Where a line in the records below includes "overline", pull that line out.

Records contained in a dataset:
########################################

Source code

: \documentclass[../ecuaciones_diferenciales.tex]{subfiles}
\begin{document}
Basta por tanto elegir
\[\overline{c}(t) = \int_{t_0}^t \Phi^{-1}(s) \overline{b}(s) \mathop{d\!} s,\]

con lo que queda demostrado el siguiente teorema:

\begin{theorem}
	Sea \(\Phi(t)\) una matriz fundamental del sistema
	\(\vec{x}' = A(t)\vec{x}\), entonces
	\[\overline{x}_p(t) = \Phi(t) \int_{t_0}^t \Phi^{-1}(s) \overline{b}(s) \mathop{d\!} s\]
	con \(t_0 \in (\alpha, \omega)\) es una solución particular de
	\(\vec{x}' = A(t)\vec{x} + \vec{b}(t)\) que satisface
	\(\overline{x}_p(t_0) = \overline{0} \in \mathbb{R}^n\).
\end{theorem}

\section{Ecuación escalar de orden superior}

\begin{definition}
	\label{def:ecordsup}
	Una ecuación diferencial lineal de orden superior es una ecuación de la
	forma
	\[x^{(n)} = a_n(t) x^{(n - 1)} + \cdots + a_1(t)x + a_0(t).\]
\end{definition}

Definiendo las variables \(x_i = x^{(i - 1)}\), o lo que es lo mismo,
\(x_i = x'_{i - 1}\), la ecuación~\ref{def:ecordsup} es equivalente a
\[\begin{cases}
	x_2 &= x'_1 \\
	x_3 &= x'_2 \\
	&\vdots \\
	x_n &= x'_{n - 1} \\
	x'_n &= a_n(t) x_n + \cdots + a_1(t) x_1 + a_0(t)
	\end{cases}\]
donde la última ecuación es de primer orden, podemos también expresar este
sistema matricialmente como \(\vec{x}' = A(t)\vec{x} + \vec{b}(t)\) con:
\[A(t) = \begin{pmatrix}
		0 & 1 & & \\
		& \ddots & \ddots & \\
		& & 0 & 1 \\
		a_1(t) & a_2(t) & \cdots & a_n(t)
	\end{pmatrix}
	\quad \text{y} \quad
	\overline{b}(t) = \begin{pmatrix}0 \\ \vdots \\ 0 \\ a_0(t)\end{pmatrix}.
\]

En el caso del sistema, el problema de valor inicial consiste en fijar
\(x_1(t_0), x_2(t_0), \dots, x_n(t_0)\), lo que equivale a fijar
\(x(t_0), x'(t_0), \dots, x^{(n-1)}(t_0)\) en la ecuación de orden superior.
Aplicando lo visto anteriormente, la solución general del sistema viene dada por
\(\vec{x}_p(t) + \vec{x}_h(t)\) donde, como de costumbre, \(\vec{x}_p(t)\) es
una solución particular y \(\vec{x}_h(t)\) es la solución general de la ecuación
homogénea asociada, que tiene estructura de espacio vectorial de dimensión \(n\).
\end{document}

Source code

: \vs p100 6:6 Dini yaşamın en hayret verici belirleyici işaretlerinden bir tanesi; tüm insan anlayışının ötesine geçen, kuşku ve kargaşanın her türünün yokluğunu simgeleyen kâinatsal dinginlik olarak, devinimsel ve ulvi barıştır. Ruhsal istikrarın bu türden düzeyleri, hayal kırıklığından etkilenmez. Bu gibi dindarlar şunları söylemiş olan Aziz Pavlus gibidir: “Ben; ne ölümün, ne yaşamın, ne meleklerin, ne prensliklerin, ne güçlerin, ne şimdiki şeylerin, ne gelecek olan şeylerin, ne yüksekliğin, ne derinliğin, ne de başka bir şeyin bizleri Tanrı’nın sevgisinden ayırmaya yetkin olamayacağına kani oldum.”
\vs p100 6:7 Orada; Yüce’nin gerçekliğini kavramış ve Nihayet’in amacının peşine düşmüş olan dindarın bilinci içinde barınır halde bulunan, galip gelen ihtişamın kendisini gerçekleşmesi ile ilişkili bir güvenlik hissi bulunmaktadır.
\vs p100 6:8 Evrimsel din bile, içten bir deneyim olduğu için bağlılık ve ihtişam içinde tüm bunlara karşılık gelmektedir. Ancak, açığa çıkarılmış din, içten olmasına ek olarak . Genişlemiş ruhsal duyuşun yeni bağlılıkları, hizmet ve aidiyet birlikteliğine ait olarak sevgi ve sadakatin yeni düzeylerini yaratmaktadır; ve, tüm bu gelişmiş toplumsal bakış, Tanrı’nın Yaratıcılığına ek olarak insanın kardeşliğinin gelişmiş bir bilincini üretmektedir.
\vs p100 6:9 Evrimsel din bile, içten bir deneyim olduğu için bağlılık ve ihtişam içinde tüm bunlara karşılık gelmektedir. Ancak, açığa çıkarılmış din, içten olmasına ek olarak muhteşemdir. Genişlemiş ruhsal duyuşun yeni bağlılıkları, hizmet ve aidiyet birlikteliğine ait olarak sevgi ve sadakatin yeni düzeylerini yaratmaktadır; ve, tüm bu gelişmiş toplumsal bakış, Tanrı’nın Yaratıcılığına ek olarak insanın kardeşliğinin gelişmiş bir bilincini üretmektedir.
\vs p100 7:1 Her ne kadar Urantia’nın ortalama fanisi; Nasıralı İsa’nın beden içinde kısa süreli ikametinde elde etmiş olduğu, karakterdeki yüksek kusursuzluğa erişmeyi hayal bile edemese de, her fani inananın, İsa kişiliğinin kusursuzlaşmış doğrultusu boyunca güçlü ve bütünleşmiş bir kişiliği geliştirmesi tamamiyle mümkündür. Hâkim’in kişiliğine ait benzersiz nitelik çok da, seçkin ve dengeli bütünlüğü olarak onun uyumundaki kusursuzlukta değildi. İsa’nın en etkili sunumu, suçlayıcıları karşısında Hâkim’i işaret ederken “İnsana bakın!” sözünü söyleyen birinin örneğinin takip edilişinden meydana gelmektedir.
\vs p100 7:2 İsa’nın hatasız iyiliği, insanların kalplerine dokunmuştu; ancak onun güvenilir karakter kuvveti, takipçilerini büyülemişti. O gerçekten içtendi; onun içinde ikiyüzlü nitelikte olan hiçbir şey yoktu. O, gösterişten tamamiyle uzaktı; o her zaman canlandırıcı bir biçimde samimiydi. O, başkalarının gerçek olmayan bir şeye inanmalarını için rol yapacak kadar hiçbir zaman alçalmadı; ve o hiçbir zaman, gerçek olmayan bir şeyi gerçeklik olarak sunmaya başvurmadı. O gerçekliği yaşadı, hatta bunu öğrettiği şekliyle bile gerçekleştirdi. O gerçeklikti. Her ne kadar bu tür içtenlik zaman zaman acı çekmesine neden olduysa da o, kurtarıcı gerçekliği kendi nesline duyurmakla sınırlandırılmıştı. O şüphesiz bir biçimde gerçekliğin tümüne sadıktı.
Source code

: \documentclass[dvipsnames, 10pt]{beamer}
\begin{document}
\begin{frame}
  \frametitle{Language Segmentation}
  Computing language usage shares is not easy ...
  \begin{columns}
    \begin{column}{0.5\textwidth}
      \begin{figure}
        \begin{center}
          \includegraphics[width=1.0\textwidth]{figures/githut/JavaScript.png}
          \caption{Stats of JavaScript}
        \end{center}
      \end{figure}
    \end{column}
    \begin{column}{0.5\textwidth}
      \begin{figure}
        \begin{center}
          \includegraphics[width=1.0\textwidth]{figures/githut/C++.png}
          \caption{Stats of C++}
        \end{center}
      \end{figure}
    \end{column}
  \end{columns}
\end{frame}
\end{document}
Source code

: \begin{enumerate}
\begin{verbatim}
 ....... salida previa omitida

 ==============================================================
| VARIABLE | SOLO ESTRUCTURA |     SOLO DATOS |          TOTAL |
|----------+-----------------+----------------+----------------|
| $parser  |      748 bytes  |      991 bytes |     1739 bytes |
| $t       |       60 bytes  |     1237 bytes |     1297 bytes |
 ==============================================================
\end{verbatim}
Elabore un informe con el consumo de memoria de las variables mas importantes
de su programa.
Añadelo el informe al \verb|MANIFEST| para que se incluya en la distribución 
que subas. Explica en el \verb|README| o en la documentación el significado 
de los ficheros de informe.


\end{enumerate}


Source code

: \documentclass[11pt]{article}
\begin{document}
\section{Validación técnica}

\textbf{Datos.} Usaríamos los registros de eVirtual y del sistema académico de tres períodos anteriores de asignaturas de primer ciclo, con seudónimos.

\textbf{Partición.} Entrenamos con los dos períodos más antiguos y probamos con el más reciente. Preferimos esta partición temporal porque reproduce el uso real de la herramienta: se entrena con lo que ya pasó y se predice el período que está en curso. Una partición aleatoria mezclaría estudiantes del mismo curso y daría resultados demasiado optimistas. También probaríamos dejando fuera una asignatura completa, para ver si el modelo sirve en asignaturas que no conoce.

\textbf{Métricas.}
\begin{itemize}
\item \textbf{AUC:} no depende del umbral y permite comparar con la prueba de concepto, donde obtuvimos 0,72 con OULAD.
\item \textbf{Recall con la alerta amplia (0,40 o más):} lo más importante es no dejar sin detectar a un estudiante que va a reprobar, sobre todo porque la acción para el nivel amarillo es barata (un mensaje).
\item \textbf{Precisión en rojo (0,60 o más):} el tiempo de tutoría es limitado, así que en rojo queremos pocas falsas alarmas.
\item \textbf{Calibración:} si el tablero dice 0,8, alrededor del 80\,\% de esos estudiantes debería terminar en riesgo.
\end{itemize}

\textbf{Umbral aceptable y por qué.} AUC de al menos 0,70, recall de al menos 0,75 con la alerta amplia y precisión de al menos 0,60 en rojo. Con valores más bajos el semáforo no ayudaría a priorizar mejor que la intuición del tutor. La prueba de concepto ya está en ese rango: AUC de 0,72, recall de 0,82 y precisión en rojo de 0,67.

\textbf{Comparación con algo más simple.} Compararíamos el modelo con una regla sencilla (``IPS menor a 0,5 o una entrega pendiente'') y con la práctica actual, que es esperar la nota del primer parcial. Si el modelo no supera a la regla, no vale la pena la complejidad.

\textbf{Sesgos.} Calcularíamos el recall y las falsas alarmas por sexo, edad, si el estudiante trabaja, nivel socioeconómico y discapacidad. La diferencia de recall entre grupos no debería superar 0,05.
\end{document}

########################################

▸ WRITTEN RESPONSE:
\[\overline{c}(t) = \int_{t_0}^t \Phi^{-1}(s) \overline{b}(s) \mathop{d\!} s,\]
	\[\overline{x}_p(t) = \Phi(t) \int_{t_0}^t \Phi^{-1}(s) \overline{b}(s) \mathop{d\!} s\]
	\(\overline{x}_p(t_0) = \overline{0} \in \mathbb{R}^n\).
	\overline{b}(t) = \begin{pmatrix}0 \\ \vdots \\ 0 \\ a_0(t)\end{pmatrix}.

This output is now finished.